Notes were important, as the signal chain would mysteriously and completely fail. Or someone might be working on an edit or something detailed and allow me to use the ARP or another machine. The analogs was almost always free. Coaxing weird sounds out of the ARP required practice and a single turn of a knob and a moved patch cord made an entirely NEW sound/noise. Getting the original back was nearly impossible even with notes. So I recorded hours of stuff.

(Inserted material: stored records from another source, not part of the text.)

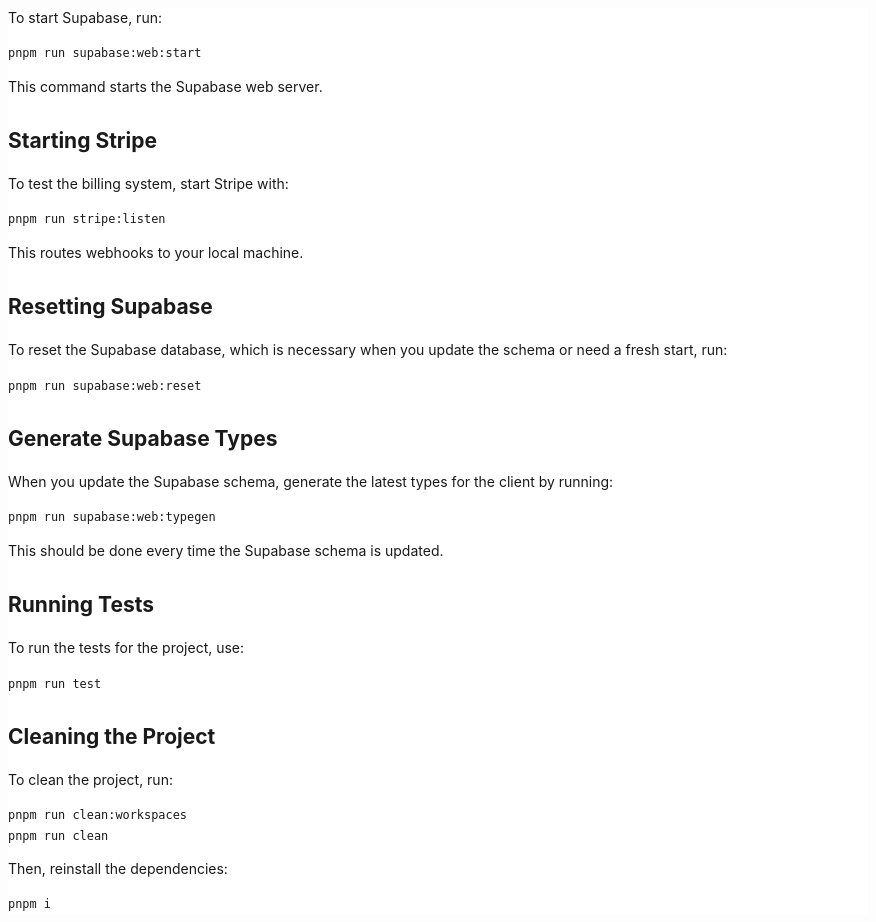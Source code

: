To start Supabase, run:

```bash
pnpm run supabase:web:start
```

This command starts the Supabase web server.

## Starting Stripe

To test the billing system, start Stripe with:

```bash
pnpm run stripe:listen
```

This routes webhooks to your local machine.

## Resetting Supabase

To reset the Supabase database, which is necessary when you update the schema or need a fresh start, run:

```bash
pnpm run supabase:web:reset
```

## Generate Supabase Types

When you update the Supabase schema, generate the latest types for the client by running:

```bash
pnpm run supabase:web:typegen
```

This should be done every time the Supabase schema is updated.

## Running Tests

To run the tests for the project, use:

```bash
pnpm run test
```

## Cleaning the Project

To clean the project, run:

```bash
pnpm run clean:workspaces
pnpm run clean
```

Then, reinstall the dependencies:

```bash
pnpm i
```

 I knew a few people who could wax poetic about hexadecimal midi data, the signal chain down to the smallest resistor and why Digital was superior to analog. Trade  offs at every point...I recall people selling their analog stuff for the latest digital synth that cost 2k (Roland D 50?) thinking, man, Linear Arithmetic synthesis is the ultimate! I still have my D 550 module and it is pretty amazing still. Additive, subtractive, Frequency Modulation and even Phase Distortion machines were on the pages of every Keyboard magazine. Gear lust..

 I  later found a rare Korg analog sequencer for 90$ US in Omaha, Nebraska and got a Korg PS 3100 for 350$ after the local music store in Eugene had ordered 2, one for  Mike Garrison back around 1980. It sat in the store for years with a 3,500$ price tag on it before I lucked out.
The store was an exhibitor at a weekend long music fair at L.C.C.and the guy's helper walked right before it was time to break down the display. I offered to roadie the gear onto the van and the store owner invited me by sometime for a deal. I went to the store several weeks later and he led me to the Korg PS 3200. "Could you pay 10% of the price?" he asked me. I was so amazed i could not do the math and he gently told me, "That would be 350$..." I asked if I could go get the money and he said, "That machine is YOURS David." I went to a Lady i knew from Church and asked for a loan. She drove me to the store and shelled over the cash and as I loaded it into the car realized it weighed nearly 80 pounds. It included the original yellow Korg sticker which I still have, unused. I helped her out at her home for a while doing yard work until it was paid up.

 Ed McManus had an incredible philosophy and taught us all that the music industry was a business and a hard one to get into successfully. He was a terrific help for those of us lucky enough to get in on the ground floor of the MIDI revolution! L.C.C. has an amazing class room-studio set up now and is probably among the best I ever saw.